Publié le 27 Juin 2025
[À propos des compositeurs et du disque]
Le disque regroupe deux portraits, celui de la collaboration entre deux canadiens de Vancouver, la compositrice et artiste Michelle Helene Mackenzie et le compositeur et interprète de musique électronique écrite Stefan Maier, et celui de la compositrice américaine Olivia Block, déjà présentée ici pour sa collaboration avec Lea Bertucci sur le disque I Know the Number of the Sand and the Measure of the Sea paru en avril de cette année.

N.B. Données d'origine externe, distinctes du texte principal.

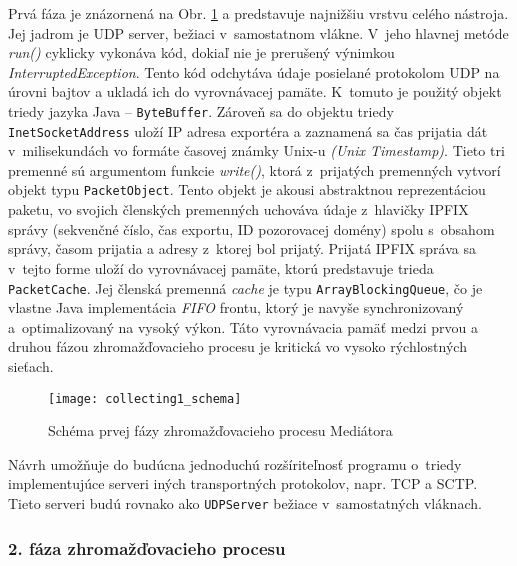 Prvá fáza je znázornená na Obr. \ref{o:collecting1_schema} a predstavuje najnižšiu vrstvu celého 
nástroja. Jej jadrom je UDP server, bežiaci v~samostatnom vlákne. V~jeho hlavnej metóde \emph{run()}
cyklicky vykonáva kód, dokiaľ nie je prerušený výnimkou \emph{InterruptedException}.
Tento kód odchytáva údaje posielané protokolom UDP na úrovni bajtov a ukladá ich do 
vyrovnávacej pamäte. K~tomuto je použitý objekt triedy jazyka Java -- \verb|ByteBuffer|. Zároveň sa do 
objektu triedy \verb|InetSocketAddress| uloží IP adresa exportéra a zaznamená sa čas prijatia dát
v~milisekundách vo formáte časovej známky Unix-u \emph{(Unix Timestamp)}. Tieto tri premenné sú argumentom 
funkcie \emph{write()}, 
ktorá z~prijatých premenných vytvorí objekt typu \verb|PacketObject|. Tento objekt je akousi
abstraktnou reprezentáciou paketu, vo svojich členských premenných uchováva údaje z~hlavičky
IPFIX správy (sekvenčné číslo, čas exportu, ID pozorovacej domény) spolu s~obsahom správy, časom 
prijatia a adresy z~ktorej bol prijatý. Prijatá IPFIX správa sa v~tejto forme uloží do vyrovnávacej 
pamäte, ktorú predstavuje trieda \verb|PacketCache|. Jej členská 
premenná \emph{cache} je typu \verb|ArrayBlockingQueue|, čo je vlastne Java implementácia \emph{FIFO}
frontu, ktorý je navyše synchronizovaný a~optimalizovaný na vysoký výkon. Táto vyrovnávacia pamäť 
medzi prvou a druhou fázou zhromažďovacieho procesu je kritická vo vysoko rýchlostných sieťach. 

\begin{figure}[ht!]
\centering
\texttt{[image: collecting1\_schema]}
\caption{Schéma prvej fázy zhromažďovacieho procesu Mediátora}\label{o:collecting1_schema}
\end{figure}

Návrh umožňuje do budúcna jednoduchú rozšíriteľnosť programu o~triedy implementujúce serveri iných transportných 
protokolov, napr. TCP a SCTP. Tieto serveri budú rovnako ako \verb|UDPServer| bežiace v~samostatných 
vláknach.

\subsubsection{2. fáza zhromažďovacieho procesu}

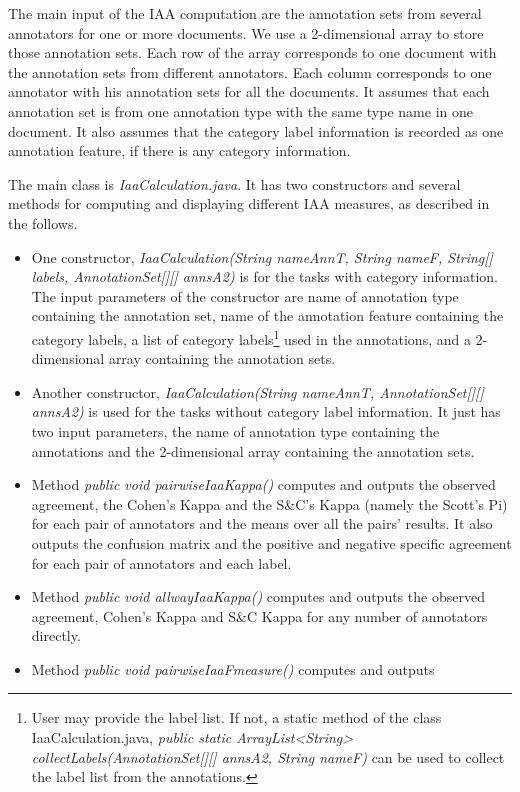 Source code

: The main input of the IAA computation are the annotation sets from several annotators
for one or more documents. We use a 2-dimensional array to store those annotation sets.
Each row of the array corresponds to one document with the annotation sets from different
annotators. Each column corresponds to one annotator with his annotation sets for
all the documents. It assumes that each annotation set is from one annotation type with
the same type name in one document. It also assumes that the category label information 
is recorded as one annotation feature, if there is any category information.

The main class is {\em IaaCalculation.java}. It has two constructors and several methods
for computing and displaying different IAA measures, as described in the follows.
\begin{itemize}
\item One constructor,
{\em IaaCalculation(String nameAnnT, String nameF, String[] labels,
    AnnotationSet[][] annsA2)}
is for the
tasks with category information. The input parameters of the constructor are name of 
annotation type containing the annotation set, name of the annotation feature containing
the category labels, a list of category labels\footnote{User may provide the label list. 
If not, a static method of the class IaaCalculation.java, 
{\em public static ArrayList<String> collectLabels(AnnotationSet[][] annsA2, String nameF)}
can be used to collect the label list from the annotations.} used in the annotations, 
and a 2-dimensional array containing the annotation sets.
\item Another constructor, {\em IaaCalculation(String nameAnnT, AnnotationSet[][] annsA2)}
is used for the tasks without category label information. It just has two input parameters,
the name of annotation type containing the annotations and the 2-dimensional array containing
the annotation sets.
\item Method {\em public void pairwiseIaaKappa()} computes and outputs the 
observed agreement, the
 Cohen's Kappa and the S\&C's Kappa (namely the Scott's Pi) for each pair of annotators and
the means over all the pairs' results. It also outputs the confusion matrix and the 
positive and negative specific agreement for each pair
of annotators and each label.
\item Method {\em public void allwayIaaKappa()} computes and outputs the 
observed agreement, Cohen's  Kappa and S\&C Kappa for any number of annotators directly.
\item Method {\em public void pairwiseIaaFmeasure()} computes and outputs 

\end{itemize}
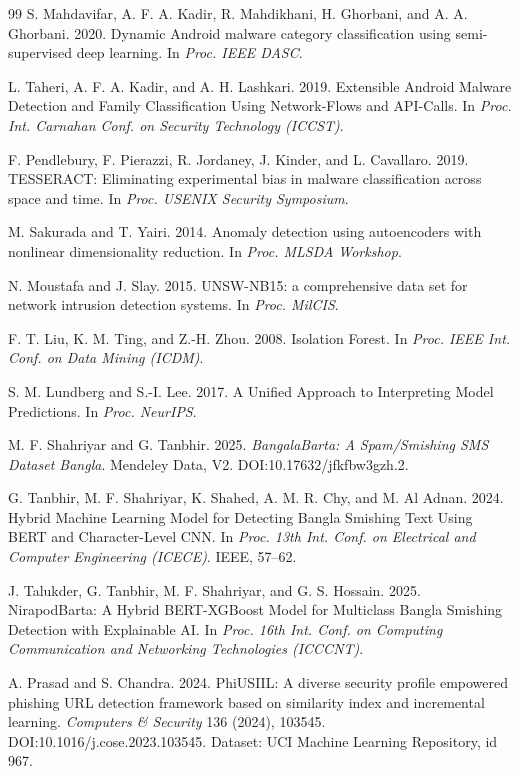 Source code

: \documentclass[preprint,12pt,number]{elsarticle}
\begin{document}
\begin{thebibliography}{99}
 S. Mahdavifar, A. F. A. Kadir, R. Mahdikhani, H. Ghorbani, and A. A. Ghorbani. 2020. Dynamic Android malware category classification using semi-supervised deep learning. In \emph{Proc. IEEE DASC}.

 L. Taheri, A. F. A. Kadir, and A. H. Lashkari. 2019. Extensible Android Malware Detection and Family Classification Using Network-Flows and API-Calls. In \emph{Proc. Int. Carnahan Conf. on Security Technology (ICCST)}.

 F. Pendlebury, F. Pierazzi, R. Jordaney, J. Kinder, and L. Cavallaro. 2019. TESSERACT: Eliminating experimental bias in malware classification across space and time. In \emph{Proc. USENIX Security Symposium}.

 M. Sakurada and T. Yairi. 2014. Anomaly detection using autoencoders with nonlinear dimensionality reduction. In \emph{Proc. MLSDA Workshop}.

 N. Moustafa and J. Slay. 2015. UNSW-NB15: a comprehensive data set for network intrusion detection systems. In \emph{Proc. MilCIS}.

 F. T. Liu, K. M. Ting, and Z.-H. Zhou. 2008. Isolation Forest. In \emph{Proc. IEEE Int. Conf. on Data Mining (ICDM)}.

 S. M. Lundberg and S.-I. Lee. 2017. A Unified Approach to Interpreting Model Predictions. In \emph{Proc. NeurIPS}.

 M. F. Shahriyar and G. Tanbhir. 2025. \emph{BangalaBarta: A Spam/Smishing SMS Dataset Bangla}. Mendeley Data, V2. DOI:10.17632/jfkfbw3gzh.2.

 G. Tanbhir, M. F. Shahriyar, K. Shahed, A. M. R. Chy, and M. Al Adnan. 2024. Hybrid Machine Learning Model for Detecting Bangla Smishing Text Using BERT and Character-Level CNN. In \emph{Proc. 13th Int. Conf. on Electrical and Computer Engineering (ICECE)}. IEEE, 57--62.

 J. Talukder, G. Tanbhir, M. F. Shahriyar, and G. S. Hossain. 2025. NirapodBarta: A Hybrid BERT-XGBoost Model for Multiclass Bangla Smishing Detection with Explainable AI. In \emph{Proc. 16th Int. Conf. on Computing Communication and Networking Technologies (ICCCNT)}.


 A. Prasad and S. Chandra. 2024. PhiUSIIL: A diverse security profile empowered phishing URL detection framework based on similarity index and incremental learning. \emph{Computers \& Security} 136 (2024), 103545. DOI:10.1016/j.cose.2023.103545. Dataset: UCI Machine Learning Repository, id 967.

\end{thebibliography}
\end{document}

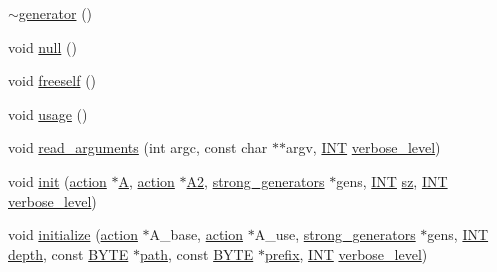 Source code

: \begin{DoxyCompactItemize}
\item 
\mbox{\hyperlink{classgenerator_aacffadcf27dfd1cf22bd4f33e1d7a35d}{$\sim$generator}} ()
\item 
void \mbox{\hyperlink{classgenerator_ab6f35c2e1b820b54363f03bb39eb36c5}{null}} ()
\item 
void \mbox{\hyperlink{classgenerator_a9028c09e661b0f3884bd141474519057}{freeself}} ()
\item 
void \mbox{\hyperlink{classgenerator_a5c264330f09efcfe0d364fbccdba9f14}{usage}} ()
\item 
void \mbox{\hyperlink{classgenerator_a4eab346c8d3b5de5bb83578bfb4a15c5}{read\+\_\+arguments}} (int argc, const char $\ast$$\ast$argv, \mbox{\hyperlink{galois_8h_a09fddde158a3a20bd2dcadb609de11dc}{I\+NT}} \mbox{\hyperlink{classgenerator_a7fedc6488314cbc00dbfcc42d311e1ce}{verbose\+\_\+level}})
\item 
void \mbox{\hyperlink{classgenerator_aeca1559b4172cae921620768bd62df47}{init}} (\mbox{\hyperlink{classaction}{action}} $\ast$\mbox{\hyperlink{classgenerator_a6d63c44007eb96239d50c9bc0f21622c}{A}}, \mbox{\hyperlink{classaction}{action}} $\ast$\mbox{\hyperlink{classgenerator_a481f47df2fa87dbb8123e16a230e6f66}{A2}}, \mbox{\hyperlink{classstrong__generators}{strong\+\_\+generators}} $\ast$gens, \mbox{\hyperlink{galois_8h_a09fddde158a3a20bd2dcadb609de11dc}{I\+NT}} \mbox{\hyperlink{classgenerator_ad7f9a92bb686f90239fd2ec3d4cbf42e}{sz}}, \mbox{\hyperlink{galois_8h_a09fddde158a3a20bd2dcadb609de11dc}{I\+NT}} \mbox{\hyperlink{classgenerator_a7fedc6488314cbc00dbfcc42d311e1ce}{verbose\+\_\+level}})
\item 
void \mbox{\hyperlink{classgenerator_af282f1bd802a758d990a7623af42d61c}{initialize}} (\mbox{\hyperlink{classaction}{action}} $\ast$A\+\_\+base, \mbox{\hyperlink{classaction}{action}} $\ast$A\+\_\+use, \mbox{\hyperlink{classstrong__generators}{strong\+\_\+generators}} $\ast$gens, \mbox{\hyperlink{galois_8h_a09fddde158a3a20bd2dcadb609de11dc}{I\+NT}} \mbox{\hyperlink{classgenerator_a2560425547ee25a53b8a184aecc0d23e}{depth}}, const \mbox{\hyperlink{galois_8h_ab6cc7b4aeb6ea31aba2b3fbfc83ff5e6}{B\+Y\+TE}} $\ast$\mbox{\hyperlink{classgenerator_af16790efe4f3dae71a9be4cc46abae8a}{path}}, const \mbox{\hyperlink{galois_8h_ab6cc7b4aeb6ea31aba2b3fbfc83ff5e6}{B\+Y\+TE}} $\ast$\mbox{\hyperlink{classgenerator_a35b7e77dabb2253694dce7114827f958}{prefix}}, \mbox{\hyperlink{galois_8h_a09fddde158a3a20bd2dcadb609de11dc}{I\+NT}} \mbox{\hyperlink{classgenerator_a7fedc6488314cbc00dbfcc42d311e1ce}{verbose\+\_\+level}})
\item 
$$
\end{DoxyCompactItemize}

Pourquoi ensemble ? Les deux portraits sont fortement liés à deux lieux originaux, caractérisés par une forme de vie spécifique. Le premier est inspiré par Sanzhi Pod City, un village abandonné de maisons de science-fiction en forme de soucoupes volantes imaginées par l'architecte finlandais Matti Suuronen dans le nord de Taïwan, dans lequel ont proliféré la végétation et les insectes, en particulier cinq espèces de mantes orchidées qui ressemblent de manière troublante à des fleurs. Les deux musiciens y ont trouvé la matière de leur inspiration. La lagune de San Ignacio en Basse-Californie du Sud au Mexique a été le réservoir d'enregistrements de terrain d'Olivia Block pour le second. Cette lagune est appréciée des baleines grises qui s'y reproduisent et hibernent. Le travail de la compositrice vise à donner une idée du paysage sonore subjectif des baleines soumises aux bruits des activités humaines.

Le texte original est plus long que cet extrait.